Shoes, socks and underwear in Swindon (Rousse)

In a strappy black vest top and black trousers, I probably wasn’t suitably dressed for a memorial service – even if I had the approval of AH who peered lustily down my cleavage. My main concern was the fashion faux pas of a white bra under black top with bra straps clearly on display. I wondered why hadn’t TPR pointed this out to me when I got dressed. Then I remembered that he had recently announced that he was bored with me and our relationship was on the rocks. How I wore my underwear was no longer any concern of his.

Then on the train to the venue I realised that I all I had on my feet were white socks.
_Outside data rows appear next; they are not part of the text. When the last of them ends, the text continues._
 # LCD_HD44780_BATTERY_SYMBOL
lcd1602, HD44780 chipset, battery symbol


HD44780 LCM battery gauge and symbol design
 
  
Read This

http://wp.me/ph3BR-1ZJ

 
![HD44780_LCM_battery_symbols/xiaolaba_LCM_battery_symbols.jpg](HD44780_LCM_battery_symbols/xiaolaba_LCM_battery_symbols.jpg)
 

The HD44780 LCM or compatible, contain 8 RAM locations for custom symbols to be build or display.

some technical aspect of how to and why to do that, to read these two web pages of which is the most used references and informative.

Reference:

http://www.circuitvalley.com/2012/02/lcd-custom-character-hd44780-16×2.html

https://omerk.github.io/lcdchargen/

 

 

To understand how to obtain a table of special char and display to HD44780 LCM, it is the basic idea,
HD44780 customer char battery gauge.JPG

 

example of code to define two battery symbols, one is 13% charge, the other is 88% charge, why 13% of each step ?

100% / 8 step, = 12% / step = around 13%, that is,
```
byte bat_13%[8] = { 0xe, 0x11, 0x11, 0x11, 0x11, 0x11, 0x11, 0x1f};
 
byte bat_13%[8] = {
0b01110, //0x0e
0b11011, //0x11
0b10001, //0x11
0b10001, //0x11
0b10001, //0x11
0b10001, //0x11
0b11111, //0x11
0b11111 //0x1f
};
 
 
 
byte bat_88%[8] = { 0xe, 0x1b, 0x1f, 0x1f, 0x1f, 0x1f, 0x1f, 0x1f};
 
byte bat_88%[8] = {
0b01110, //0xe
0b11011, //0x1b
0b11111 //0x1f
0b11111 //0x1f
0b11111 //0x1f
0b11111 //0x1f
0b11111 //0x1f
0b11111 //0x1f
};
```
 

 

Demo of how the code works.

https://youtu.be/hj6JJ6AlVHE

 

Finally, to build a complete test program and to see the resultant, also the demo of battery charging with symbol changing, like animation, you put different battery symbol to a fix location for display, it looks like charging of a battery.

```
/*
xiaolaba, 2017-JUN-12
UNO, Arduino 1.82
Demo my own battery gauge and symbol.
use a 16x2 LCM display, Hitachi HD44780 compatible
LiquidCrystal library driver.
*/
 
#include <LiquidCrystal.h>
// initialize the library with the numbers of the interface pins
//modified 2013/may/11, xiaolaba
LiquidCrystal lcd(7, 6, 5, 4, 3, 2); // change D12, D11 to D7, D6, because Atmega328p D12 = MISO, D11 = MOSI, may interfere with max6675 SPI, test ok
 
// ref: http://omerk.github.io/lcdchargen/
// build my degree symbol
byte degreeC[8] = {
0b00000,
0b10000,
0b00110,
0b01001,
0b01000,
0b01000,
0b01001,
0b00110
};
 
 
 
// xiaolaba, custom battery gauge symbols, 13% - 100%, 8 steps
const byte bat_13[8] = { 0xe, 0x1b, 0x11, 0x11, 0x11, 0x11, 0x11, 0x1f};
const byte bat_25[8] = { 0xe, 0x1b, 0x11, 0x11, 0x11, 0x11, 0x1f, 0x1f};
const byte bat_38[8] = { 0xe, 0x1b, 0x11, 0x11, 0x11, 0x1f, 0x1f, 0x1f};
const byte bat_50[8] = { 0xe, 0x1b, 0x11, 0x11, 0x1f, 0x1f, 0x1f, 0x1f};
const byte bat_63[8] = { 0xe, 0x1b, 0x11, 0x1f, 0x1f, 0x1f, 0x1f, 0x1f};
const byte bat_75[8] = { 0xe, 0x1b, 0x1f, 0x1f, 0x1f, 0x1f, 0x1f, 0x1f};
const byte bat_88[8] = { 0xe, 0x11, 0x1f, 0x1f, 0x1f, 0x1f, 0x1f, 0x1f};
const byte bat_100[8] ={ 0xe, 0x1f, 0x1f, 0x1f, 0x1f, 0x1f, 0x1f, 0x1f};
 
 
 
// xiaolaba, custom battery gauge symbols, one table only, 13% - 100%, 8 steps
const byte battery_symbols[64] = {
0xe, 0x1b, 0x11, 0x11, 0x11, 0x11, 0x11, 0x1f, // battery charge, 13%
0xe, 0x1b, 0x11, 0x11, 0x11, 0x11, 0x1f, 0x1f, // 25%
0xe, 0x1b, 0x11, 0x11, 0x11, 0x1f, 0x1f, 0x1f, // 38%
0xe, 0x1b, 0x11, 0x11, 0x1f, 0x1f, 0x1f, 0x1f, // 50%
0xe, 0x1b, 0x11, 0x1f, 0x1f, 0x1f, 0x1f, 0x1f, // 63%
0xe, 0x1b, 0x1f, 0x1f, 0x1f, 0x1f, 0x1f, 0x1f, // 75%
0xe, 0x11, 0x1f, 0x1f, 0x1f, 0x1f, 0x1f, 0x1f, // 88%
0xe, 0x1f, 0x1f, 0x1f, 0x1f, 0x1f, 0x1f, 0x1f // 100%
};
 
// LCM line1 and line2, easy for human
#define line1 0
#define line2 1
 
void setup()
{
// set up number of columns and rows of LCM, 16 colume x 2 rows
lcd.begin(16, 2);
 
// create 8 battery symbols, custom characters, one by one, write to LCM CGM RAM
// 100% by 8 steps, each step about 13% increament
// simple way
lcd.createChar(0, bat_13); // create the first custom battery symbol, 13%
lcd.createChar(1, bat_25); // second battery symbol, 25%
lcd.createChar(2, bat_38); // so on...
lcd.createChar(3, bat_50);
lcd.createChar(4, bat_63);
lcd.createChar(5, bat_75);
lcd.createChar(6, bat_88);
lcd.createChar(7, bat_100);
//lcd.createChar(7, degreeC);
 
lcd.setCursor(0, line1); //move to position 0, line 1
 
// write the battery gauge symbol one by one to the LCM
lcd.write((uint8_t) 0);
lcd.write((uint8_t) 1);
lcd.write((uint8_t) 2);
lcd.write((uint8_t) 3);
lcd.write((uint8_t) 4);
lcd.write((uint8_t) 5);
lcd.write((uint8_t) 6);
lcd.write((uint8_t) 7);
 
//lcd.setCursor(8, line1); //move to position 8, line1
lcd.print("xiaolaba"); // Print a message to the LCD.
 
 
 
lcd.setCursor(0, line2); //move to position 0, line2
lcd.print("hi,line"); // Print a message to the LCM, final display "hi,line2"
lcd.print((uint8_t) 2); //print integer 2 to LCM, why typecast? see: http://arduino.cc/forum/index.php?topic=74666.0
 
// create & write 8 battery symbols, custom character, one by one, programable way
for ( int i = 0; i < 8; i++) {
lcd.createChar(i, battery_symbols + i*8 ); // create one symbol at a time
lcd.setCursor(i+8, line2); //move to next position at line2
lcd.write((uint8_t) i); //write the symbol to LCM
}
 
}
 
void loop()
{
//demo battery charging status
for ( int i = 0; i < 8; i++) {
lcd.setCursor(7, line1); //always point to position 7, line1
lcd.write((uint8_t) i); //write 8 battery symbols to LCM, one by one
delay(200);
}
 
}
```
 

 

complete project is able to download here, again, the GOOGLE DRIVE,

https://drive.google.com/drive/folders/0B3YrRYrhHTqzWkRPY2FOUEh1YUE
I doubted that anyone else would be carrying a spare pair of shoes, but if I could find someone wearing dark socks under shoes willing to do a swap with me and I wore their socks instead of my own, then perhaps nobody would notice that I was unshod?

I asked my school friend ST, who was sitting in the next carriage, if she could help out. First of all she offered to lend me a pair of multi-coloured fashion Wellingtons – the choice was between shocking pink and lime green – or some drab khaki Crocs. I insisted that she give me her socks, then enquired after her marital status. Was that really my undergraduate pal MH sitting opposite her? Were they an item? What had happened to C? ST explained that she had met MH on Facebook, they officially got together following a torrid affair online, MH divorced C, and ST now enjoyed good relationships with her new husband and his two adult children.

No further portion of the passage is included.